How would Marx react to AI?

Digital dialectism in the age of accelerationism

The explosion in AI has led many to speculate about how it will impact our lives. Will I lose my job? Will it erode our rights? Will it worsen inequality? But perhaps to understand the present, we should analyse the unique role technology has played in our economic and social relations. Assistant Professor Matthew Shafer argues we need to re-engage with Marx and Engels' dialectical materialism to fully understand not what AI does, but the possibilities it creates.

 

The phrase “Marxist theory of technology” typically suggests images of factories, machinery, and automation—the mechanization of economic production, from the steam-engines of nineteenth-century textile mills to the computerized assembly-lines of contemporary automobile plants.
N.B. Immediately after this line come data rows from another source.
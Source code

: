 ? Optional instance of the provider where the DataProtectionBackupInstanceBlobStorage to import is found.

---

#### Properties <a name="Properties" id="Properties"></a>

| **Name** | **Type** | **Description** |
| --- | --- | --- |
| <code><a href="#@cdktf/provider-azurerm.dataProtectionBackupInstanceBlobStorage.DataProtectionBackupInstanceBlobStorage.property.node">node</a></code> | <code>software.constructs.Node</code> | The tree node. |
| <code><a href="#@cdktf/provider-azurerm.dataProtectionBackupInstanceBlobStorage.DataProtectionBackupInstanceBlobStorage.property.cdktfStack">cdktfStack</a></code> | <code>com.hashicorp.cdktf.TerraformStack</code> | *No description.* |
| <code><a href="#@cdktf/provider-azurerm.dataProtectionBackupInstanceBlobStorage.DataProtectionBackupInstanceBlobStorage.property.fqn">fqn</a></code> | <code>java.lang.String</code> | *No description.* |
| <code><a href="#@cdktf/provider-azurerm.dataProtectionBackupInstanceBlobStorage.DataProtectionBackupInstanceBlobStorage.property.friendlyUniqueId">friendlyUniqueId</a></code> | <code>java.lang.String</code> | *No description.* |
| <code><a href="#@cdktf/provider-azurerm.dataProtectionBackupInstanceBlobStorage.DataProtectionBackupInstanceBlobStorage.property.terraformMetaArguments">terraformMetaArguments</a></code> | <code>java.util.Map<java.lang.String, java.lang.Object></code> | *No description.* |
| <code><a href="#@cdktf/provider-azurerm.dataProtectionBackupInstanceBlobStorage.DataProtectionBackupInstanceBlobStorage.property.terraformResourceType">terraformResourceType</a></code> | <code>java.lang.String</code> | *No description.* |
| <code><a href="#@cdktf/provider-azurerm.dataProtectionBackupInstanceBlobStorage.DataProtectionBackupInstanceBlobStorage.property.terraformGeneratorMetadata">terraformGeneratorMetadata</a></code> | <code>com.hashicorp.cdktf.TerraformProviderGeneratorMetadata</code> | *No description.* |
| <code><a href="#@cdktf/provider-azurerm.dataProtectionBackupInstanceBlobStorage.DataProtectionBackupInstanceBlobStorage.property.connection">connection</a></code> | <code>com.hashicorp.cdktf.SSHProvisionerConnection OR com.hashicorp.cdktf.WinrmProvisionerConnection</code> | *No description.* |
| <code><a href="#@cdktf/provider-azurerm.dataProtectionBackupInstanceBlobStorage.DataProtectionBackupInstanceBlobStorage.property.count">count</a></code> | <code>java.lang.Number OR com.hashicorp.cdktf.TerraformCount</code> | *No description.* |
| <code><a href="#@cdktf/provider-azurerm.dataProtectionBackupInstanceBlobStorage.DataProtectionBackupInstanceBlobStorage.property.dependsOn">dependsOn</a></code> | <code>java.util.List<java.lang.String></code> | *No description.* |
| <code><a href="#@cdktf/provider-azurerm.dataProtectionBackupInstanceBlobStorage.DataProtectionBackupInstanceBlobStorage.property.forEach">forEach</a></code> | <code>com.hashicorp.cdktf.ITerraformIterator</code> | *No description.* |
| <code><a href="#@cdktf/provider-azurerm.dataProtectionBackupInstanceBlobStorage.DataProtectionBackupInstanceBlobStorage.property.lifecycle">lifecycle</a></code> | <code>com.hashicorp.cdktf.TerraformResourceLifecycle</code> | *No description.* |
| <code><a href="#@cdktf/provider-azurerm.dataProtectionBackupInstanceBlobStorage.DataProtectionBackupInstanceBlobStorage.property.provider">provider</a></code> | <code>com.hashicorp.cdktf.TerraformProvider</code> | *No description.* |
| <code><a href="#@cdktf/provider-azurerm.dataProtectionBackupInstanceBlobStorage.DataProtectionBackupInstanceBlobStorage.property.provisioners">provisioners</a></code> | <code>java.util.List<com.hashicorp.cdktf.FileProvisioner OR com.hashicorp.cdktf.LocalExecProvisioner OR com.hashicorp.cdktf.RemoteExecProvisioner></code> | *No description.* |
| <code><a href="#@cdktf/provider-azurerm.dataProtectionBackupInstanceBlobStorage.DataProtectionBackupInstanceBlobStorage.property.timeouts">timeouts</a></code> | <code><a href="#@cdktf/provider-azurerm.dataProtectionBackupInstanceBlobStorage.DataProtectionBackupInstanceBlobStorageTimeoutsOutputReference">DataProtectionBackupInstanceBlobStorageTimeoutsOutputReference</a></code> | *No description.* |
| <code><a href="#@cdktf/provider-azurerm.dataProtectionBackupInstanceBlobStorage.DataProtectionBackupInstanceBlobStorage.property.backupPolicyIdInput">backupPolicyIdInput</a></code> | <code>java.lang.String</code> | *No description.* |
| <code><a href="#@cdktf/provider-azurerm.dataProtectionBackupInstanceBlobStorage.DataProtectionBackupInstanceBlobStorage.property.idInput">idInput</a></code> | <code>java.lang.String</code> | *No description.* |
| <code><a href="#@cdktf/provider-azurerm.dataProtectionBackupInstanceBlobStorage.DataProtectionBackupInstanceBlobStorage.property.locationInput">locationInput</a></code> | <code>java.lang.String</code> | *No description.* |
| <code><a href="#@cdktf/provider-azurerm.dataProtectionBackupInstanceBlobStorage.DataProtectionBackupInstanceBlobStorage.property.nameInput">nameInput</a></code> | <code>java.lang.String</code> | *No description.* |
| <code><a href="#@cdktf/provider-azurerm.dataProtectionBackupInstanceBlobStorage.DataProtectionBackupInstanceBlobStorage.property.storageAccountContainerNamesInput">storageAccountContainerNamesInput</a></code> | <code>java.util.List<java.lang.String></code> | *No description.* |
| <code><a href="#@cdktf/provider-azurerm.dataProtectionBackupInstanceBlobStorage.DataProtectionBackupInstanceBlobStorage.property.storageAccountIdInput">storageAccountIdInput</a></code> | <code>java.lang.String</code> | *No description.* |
The continual technological transformation of economic processes enabled the exploding wealth of capitalist societies in the decades before Marx’s time, just it has reshaped them in the century and a half since. In “Machinery and Large-Scale Industry,” which is by far the longest chapter of Capital (bulky enough, indeed, that it could have been a book of its own), Marx argues that capitalist society is distinctively technological in a historically-specific way, for competition between firms within each sector of the economy—and competition between different sectors of the economy as a whole—demands constant invention and change.

The relentless development of new productive techniques is fundamental to the dynamism and the domination of capitalist life. The meaning of technology in history, like the meaning of technology for our own future today, cannot be properly grasped unless its relationship to society is understood as a contingent and interactive one—a critical task that must find its tools not only in Marx but in Engels as well.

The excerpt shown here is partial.